What the exercise asks
Could you copy every line in the listing below that has the word "each"?

Material for this exercise
■ ■ ■ ■ ■ ■ ■

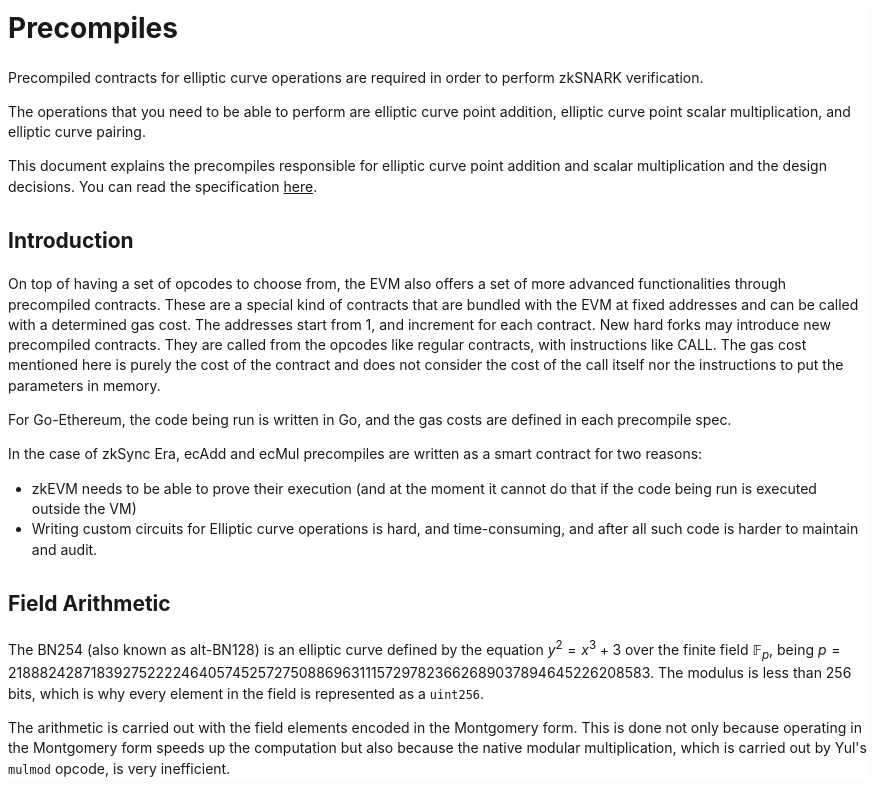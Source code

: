 # Precompiles



Precompiled contracts for elliptic curve operations are required in order to perform zkSNARK verification.

The operations that you need to be able to perform are elliptic curve point addition, elliptic curve point scalar
multiplication, and elliptic curve pairing.

This document explains the precompiles responsible for elliptic curve point addition and scalar multiplication and the
design decisions. You can read the specification [here](https://eips.ethereum.org/EIPS/eip-196).

## Introduction

On top of having a set of opcodes to choose from, the EVM also offers a set of more advanced functionalities through
precompiled contracts. These are a special kind of contracts that are bundled with the EVM at fixed addresses and can be
called with a determined gas cost. The addresses start from 1, and increment for each contract. New hard forks may
introduce new precompiled contracts. They are called from the opcodes like regular contracts, with instructions like
CALL. The gas cost mentioned here is purely the cost of the contract and does not consider the cost of the call itself
nor the instructions to put the parameters in memory.

For Go-Ethereum, the code being run is written in Go, and the gas costs are defined in each precompile spec.

In the case of zkSync Era, ecAdd and ecMul precompiles are written as a smart contract for two reasons:

- zkEVM needs to be able to prove their execution (and at the moment it cannot do that if the code being run is executed
  outside the VM)
- Writing custom circuits for Elliptic curve operations is hard, and time-consuming, and after all such code is harder
  to maintain and audit.

## Field Arithmetic

The BN254 (also known as alt-BN128) is an elliptic curve defined by the equation $y^2 = x^3 + 3$ over the finite field
$\mathbb{F}_p$, being $p = 218882428718392752222464057452572750886963111572978236626890378946452262$08583. The modulus
is less than 256 bits, which is why every element in the field is represented as a `uint256`.

The arithmetic is carried out with the field elements encoded in the Montgomery form. This is done not only because
operating in the Montgomery form speeds up the computation but also because the native modular multiplication, which is
carried out by Yul's `mulmod` opcode, is very inefficient.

■ ■ ■ ■ ■ ■ ■

Task solution
called with a determined gas cost. The addresses start from 1, and increment for each contract. New hard forks may
For Go-Ethereum, the code being run is written in Go, and the gas costs are defined in each precompile spec.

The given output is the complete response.